Hence, \(\cos \left( {\frac{\pi }{2} – \theta } \right) = \frac{{|al + bm + cn|}}{{\sqrt {{l^2} + {m^2} + {n^2}} \sqrt {{a^2} + {b^2} + {c^2}} }}\)
\( \Rightarrow \sin \theta = \frac{{|al + bm + cn|}}{{\sqrt {{l^2} + {m^2} + {n^2}} \sqrt {{a^2} + {b^2} + {c^2}} }}\)
\( \Rightarrow \theta = \left[ {\frac{{|al + bm + cn|}}{{\sqrt {{l^2} + {m^2} + {n^2}} \sqrt {{a^2} + {b^2} + {c^2}} }}} \right]\) ; where \(\left( {0 < \theta < \frac{\pi }{2}} \right)\).
Which gives the required angle between the line and the plane.
The following are few conditions of parallelism and Perpendicularity:
If a line is parallel to the plane, then normal to the plane is perpendicular to the given line (i.e. \(\theta = 0\))
\( \Rightarrow al + bm + cn = 0\)
Also, since \(\left( {{x_1},{y_1},{z_1}} \right)\) does not lie in the plane \(ax + by + cz + d = 0\).
\(\therefore \,\,a{x_1} + b{y_1} + c{z_1} + d \ne 0\)
If a line is perpendicular to the plane (i.e. \(\theta = \frac{\pi }{2}\)) then the line is parallel to the normal to the plane. But the direction ratios of the line are \(l, m, n\) and the direction ratios of the normal to the plane are \(a, b, c\). Hence \(\frac{l}{a} = \frac{m}{b} = \frac{n}{c}\) is required conditions for perpendicular.
To find the point of intersection of the line \(\frac{{x – {x_1}}}{l} = \frac{{y – {y_1}}}{m} = \frac{{z – {z_1}}}{n}\) and the plane be \(ax + by + cz + d = 0\)

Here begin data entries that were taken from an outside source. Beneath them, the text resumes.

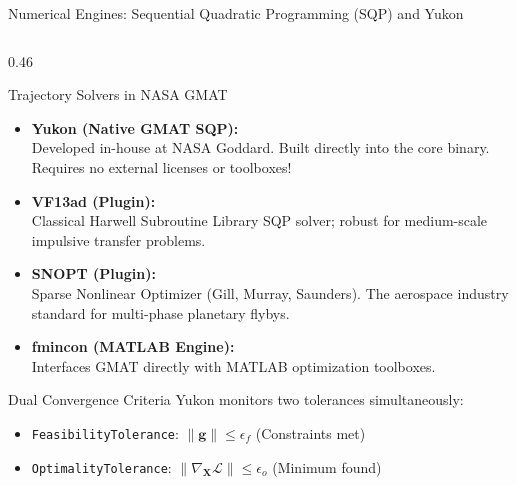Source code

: \documentclass[aspectratio=169, 10pt]{beamer}
\begin{document}
\begin{frame}{Numerical Engines: Sequential Quadratic Programming (SQP) and Yukon}
\begin{columns}[t]
        \begin{column}{0.46\textwidth}
            \begin{block}{Trajectory Solvers in NASA GMAT}
                \scriptsize
                \begin{itemize}\setlength{\itemsep}{1.5pt}\setlength{\topsep}{2pt}
                    \item \textbf{Yukon (Native GMAT SQP):} \\
                    Developed in-house at NASA Goddard. Built directly into the core binary. Requires no external licenses or toolboxes!
                    \item \textbf{VF13ad (Plugin):} \\
                    Classical Harwell Subroutine Library SQP solver; robust for medium-scale impulsive transfer problems.
                    \item \textbf{SNOPT (Plugin):} \\
                    Sparse Nonlinear Optimizer (Gill, Murray, Saunders). The aerospace industry standard for multi-phase planetary flybys.
                    \item \textbf{fmincon (MATLAB Engine):} \\
                    Interfaces GMAT directly with MATLAB optimization toolboxes.
                \end{itemize}
            \end{block}

            \vspace{-0.15cm}

            \begin{alertblock}{Dual Convergence Criteria}
                \scriptsize
                Yukon monitors two tolerances simultaneously:
                \begin{itemize}\setlength{\itemsep}{0pt}\setlength{\topsep}{1pt}
                    \item \texttt{FeasibilityTolerance}: $\|\mathbf{g}\| \le \epsilon_f$ (Constraints met)
                    \item \texttt{OptimalityTolerance}: $\|\nabla_{\mathbf{X}} \mathcal{L}\| \le \epsilon_o$ (Minimum found)
                \end{itemize}
            \end{alertblock}
        \end{column}
    \end{columns}
\end{frame}
\end{document}
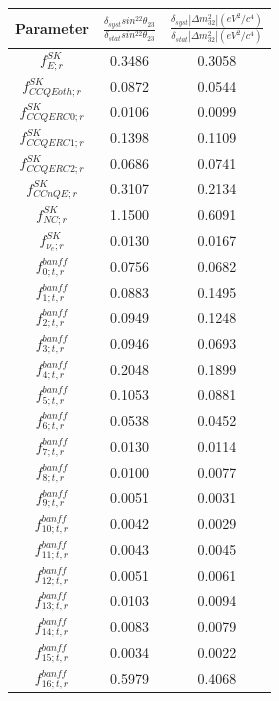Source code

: \clearpage

\begin{table}
\centering
\begin{tabular}{| c | c | c |}
\hline
 Parameter               &  $\frac{\delta_{syst} sin^22\theta_{23}}{\delta_{stat} sin^22\theta_{23}}$   &  $\frac{\delta_{syst}|\Delta m^2_{32}| (eV^{2}/c^{4})}{\delta_{stat} |\Delta m^2_{32}| (eV^{2}/c^{4})}$ \\
\hline

{\color{red}$f_{E; r}^{SK}$  }	 & 0.3486	 & 0.3058 \\
$f_{CCQEoth; r}^{SK}$	 & 0.0872	 & 0.0544 \\
$f_{CCQERC0; r}^{SK}$	 & 0.0106	 & 0.0099 \\
$f_{CCQERC1; r}^{SK}$	 & 0.1398	 & 0.1109 \\
$f_{CCQERC2; r}^{SK}$	 & 0.0686	 & 0.0741 \\
{\color{red}$f_{CCnQE; r}^{SK}$}	 & 0.3107	 & 0.2134 \\
{\color{red}$f_{NC; r}^{SK}$}	 & 1.1500	 & 0.6091 \\
$f_{\nu_e; r}^{SK}$	 & 0.0130	 & 0.0167 \\
$f_{0; t, r}^{banff}$	 & 0.0756	 & 0.0682 \\
$f_{1; t, r}^{banff}$	 & 0.0883	 & 0.1495 \\
$f_{2; t, r}^{banff}$	 & 0.0949	 & 0.1248 \\
$f_{3; t, r}^{banff}$	 & 0.0946	 & 0.0693 \\
$f_{4; t, r}^{banff}$	 & 0.2048	 & 0.1899 \\
$f_{5; t, r}^{banff}$	 & 0.1053	 & 0.0881 \\
$f_{6; t, r}^{banff}$	 & 0.0538	 & 0.0452 \\
$f_{7; t, r}^{banff}$	 & 0.0130	 & 0.0114 \\
$f_{8; t, r}^{banff}$	 & 0.0100	 & 0.0077 \\
$f_{9; t, r}^{banff}$	 & 0.0051	 & 0.0031 \\
$f_{10; t, r}^{banff}$	 & 0.0042	 & 0.0029 \\
$f_{11; t, r}^{banff}$	 & 0.0043	 & 0.0045 \\
$f_{12; t, r}^{banff}$	 & 0.0051	 & 0.0061 \\
$f_{13; t, r}^{banff}$	 & 0.0103	 & 0.0094 \\
$f_{14; t, r}^{banff}$	 & 0.0083	 & 0.0079 \\
$f_{15; t, r}^{banff}$	 & 0.0034	 & 0.0022 \\
{\color{red}$f_{16; t, r}^{banff}$}	 & 0.5979	 & 0.4068 \\

\end{tabular}
\end{table}
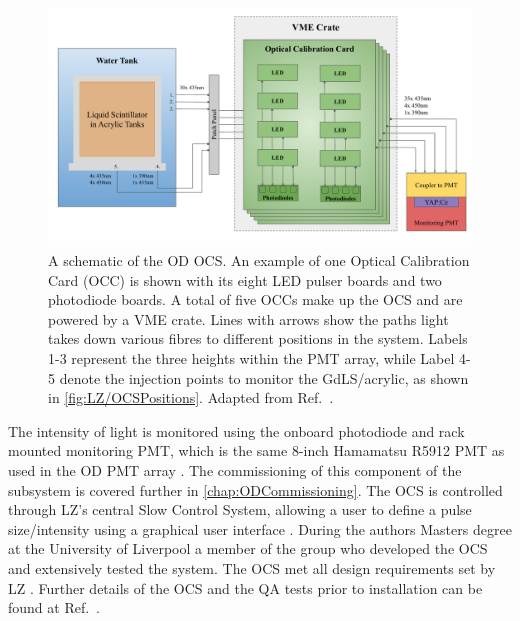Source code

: \begin{figure}[!ht]
    \centering
    \includegraphics[width=\linewidth]{figures/LZ/OCSSchematics.pdf}
    \caption{A schematic of the OD OCS. An example of one Optical Calibration Card (OCC) is shown with its eight LED pulser boards and two photodiode boards. A total of five OCCs make up the OCS and are powered by a VME crate. Lines with arrows show the paths light takes down various fibres to different positions in the system. Labels 1-3 represent the three heights within the PMT array, while Label 4-5 denote the injection points to monitor the GdLS/acrylic, as shown in \autoref{fig:LZ/OCSPositions}. Adapted from Ref.~\cite{Turner:2021qvi,LZ:2024bsz}.}
    \label{fig:LZ/OCSSchematic}
\end{figure}
The intensity of light is monitored using the onboard photodiode and rack mounted monitoring PMT, which is the same 8-inch Hamamatsu R5912 PMT as used in the OD PMT array \cite{Turner:2021qvi}. The commissioning of this component of the subsystem is covered further in \autoref{chap:ODCommissioning}. The OCS is controlled through LZ's central Slow Control System, allowing a user to define a pulse size/intensity using a graphical user interface \cite{hbirch:thesis}.
During the authors Masters degree at the University of Liverpool a member of the group who developed the OCS and extensively tested the system. The OCS met all design requirements set by LZ \cite{Turner:2021qvi}. Further details of the OCS and the QA tests prior to installation can be found at Ref.~\cite{hbirch:thesis,Turner:2021qvi}.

Let \(\frac{{x – {x_1}}}{l} = \frac{{y – {y_1}}}{m} = \frac{{z – {z_1}}}{n} = k\)
\( \Rightarrow x = {x_1} + lk,y = {y_1} + mk,z = {z_1} + nk\,\,\,\,\,…(1)\)
If the point \((x, y, z)\) lies on the plane \(ax + by + cz = d\), then \(a\left( {{x_1} + lk} \right) + b\left( {{y_1} + mk} \right) + c\left( {{z_1} + nk} \right) + d = 0\)
\( \Rightarrow k = \frac{{a{x_1} + b{y_1} + c{z_1} + d}}{{al + bm + cn}}\)
Putting the value of \(k\) in \((1)\) we get the coordinates of the point of intersection. Here we suppose that the line is not parallel to the plane so that \(al + bm + cn \ne 0\).
Here are a few solved examples that can give better insight:
Q.1. Find the angle between the line \(\vec r = (\hat i + 2\hat j – \hat k) + \lambda (\hat i – \hat j + \hat k)\) and the plane \(\vec r \cdot (2\hat i – \hat j + \hat k) = 4\).
Ans: We know that \(\theta \) is the angle between the line be \(\vec r = \vec a + \lambda \vec b\) and plane be \(\vec r \cdot \vec n = d\), then \(\sin \theta = \left| {\frac{{\vec n \cdot \vec b}}{{|n||b|}}} \right|\)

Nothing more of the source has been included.